The name of the columns match the FCC’s documented descriptions.

We are adding:

cnt_locations_services: count of services, in one location you can have multiple services with different providers, technology and speeds provides (sometimes one providers can have multiple technology and/or multiple speeds)
cnt_locations: count of locations covered by this specific set of brand_name, provider_id, state_abbr and technology (here if a provider declare providing different speed in that location it will not be counted)
a serie of flag (has) telling if this “combo” is proving said technology
an array listing in which states are present our “combo”

We have from FCC:

Source: https://us-fcc.app.box.com/v/bdc-data-downloads-output page 4

frn FCC Registration Number; “number of the entity that submited the data”. It is supposed to be a string of 10 characters (with padding 0).
provider_id: “unique identifier for the fixed service provider”
brand_name: “Name of the entity or service advertised or offered to consumers.”

Tip

Every row is matching a combination of unique FRN, Provider ID and brand name.

Code

get_me_isp <- function(path) {
  isp <- read.csv(path,
                  colClasses = c(frn ="character",
                                provider_id = "character",
                                brand_name = "character",
                                cnt_locations = "character",
                                cnt_locations_services = "character",
                                has_copperwire = "logical",
                                has_coaxial_cable = "logical",
                                has_fiber = "logical",
                                has_wireless = "logical",
                                has_satel = "logical",
                                array_agg = "character"))
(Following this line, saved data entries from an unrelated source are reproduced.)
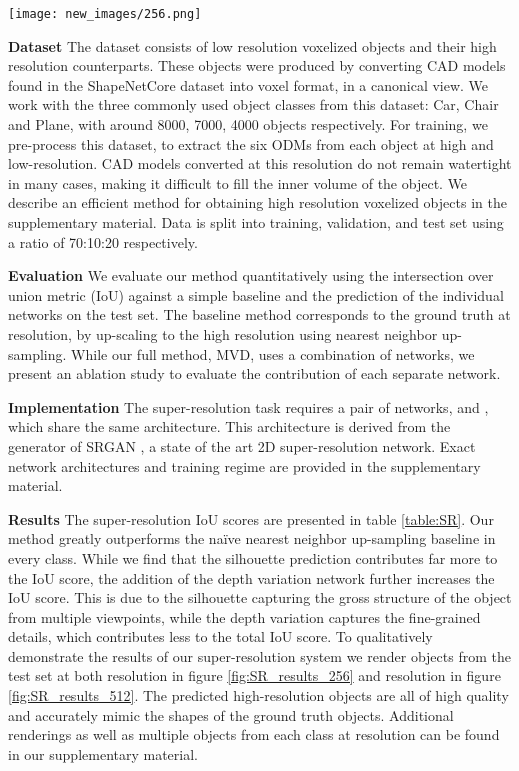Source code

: \documentclass{article}
\begin{document}
\begin{figure*} 
\texttt{[image: new\_images/256.png]}
\centering
\caption{Super-resolution rendering results. Each pair shows the low resolution input (left) and the results of MVD at  resolution (right).} \label{fig:SR_results_256}
\end{figure*}


\textbf{Dataset} \quad The dataset consists of  low resolution voxelized objects and their  high resolution counterparts. These objects were produced by converting CAD models found in the ShapeNetCore dataset \cite{ShapeNet} into voxel format, in a canonical view. We work with the three commonly used object classes from this dataset: Car, Chair and Plane, with around 8000, 7000, 4000 objects respectively. For training, we pre-process this dataset, to extract the six ODMs from each object at high and low-resolution. CAD models converted at this resolution do not remain watertight in many cases, making it difficult to fill the inner volume of the object. We describe an efficient method for obtaining high resolution voxelized objects in the supplementary material. Data is split into training, validation, and test set using a ratio of 70:10:20 respectively.


\textbf{Evaluation} \quad We evaluate our method quantitatively using the intersection over union metric (IoU) against a simple baseline and the prediction of the individual networks on the test set. The baseline method corresponds to the ground truth at  resolution, by up-scaling to the high resolution using nearest neighbor up-sampling. While our full method, MVD, uses a combination of networks, we present an ablation study to evaluate the contribution of each separate network. 


\textbf{Implementation} \quad The super-resolution task requires a pair of networks,  and , which share the same architecture. This architecture is derived from the generator of SRGAN \cite{SRGAN}, a state of the art 2D super-resolution network. Exact network architectures and training regime are provided in the supplementary material. 

\textbf{Results} \quad The super-resolution IoU scores are presented in table \ref{table:SR}. Our method greatly outperforms the na{\"i}ve nearest neighbor up-sampling baseline in every class. While we find that the silhouette prediction contributes far more to the IoU score, the addition of the depth variation network further increases the IoU score. This is due to the silhouette capturing the gross structure of the object from multiple viewpoints, while the depth variation captures the fine-grained details, which contributes less to the total IoU score. To qualitatively demonstrate the results of our super-resolution system we render objects from the test set at both  resolution in figure \ref{fig:SR_results_256} and  resolution in figure \ref{fig:SR_results_512}. The predicted high-resolution objects are all of high quality and accurately mimic the shapes of the ground truth objects. Additional  renderings as well as multiple objects from each class at  resolution can be found in our supplementary material.
\end{document}

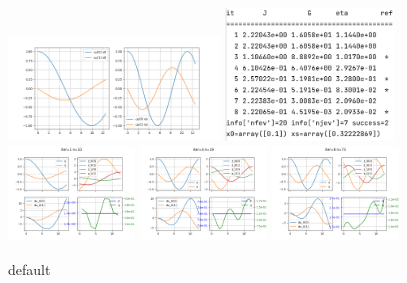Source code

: \documentclass[english,12pt,a4paper]{article}
\begin{document}
\begin{figure}[htbp]
\begin{center}
\includegraphics[keepaspectratio = true, width = 0.5\textwidth] {img/osc/u0_us}\hfill
\includegraphics[keepaspectratio = true, width = 0.4\textwidth] {img/osc/info}\\\vspace{5mm}
\includegraphics[keepaspectratio = true, width = 0.3\textwidth] {img/osc/iter1}\hfill
\includegraphics[keepaspectratio = true, width = 0.3\textwidth] {img/osc/iter4}\hfill
\includegraphics[keepaspectratio = true, width = 0.3\textwidth] {img/osc/iter8}
\caption{default}
\label{default}
\end{center}
\end{figure}








\end{document}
  isp[["cnt_locations"]] <- as.numeric(isp[["cnt_locations"]])                               
  isp[["cnt_locations_services"]] <- as.numeric(isp[["cnt_locations_services"]])  
return(isp)
}

isp <- get_me_isp("data/isp.csv")

Code

table_with_options(isp)

Numbers for context:

Raw numbers out of the box:

Number of unique frn: 2879

Number of unique provider_id: 2184

Number of unique brand name pre cleaning: 2902

Code

count_and_clean <- function(vec) {
  length(unique(tolower(trimws(gsub("_", " ", vec)))))} 

num_brand_name <- count_and_clean(isp[["brand_name"]])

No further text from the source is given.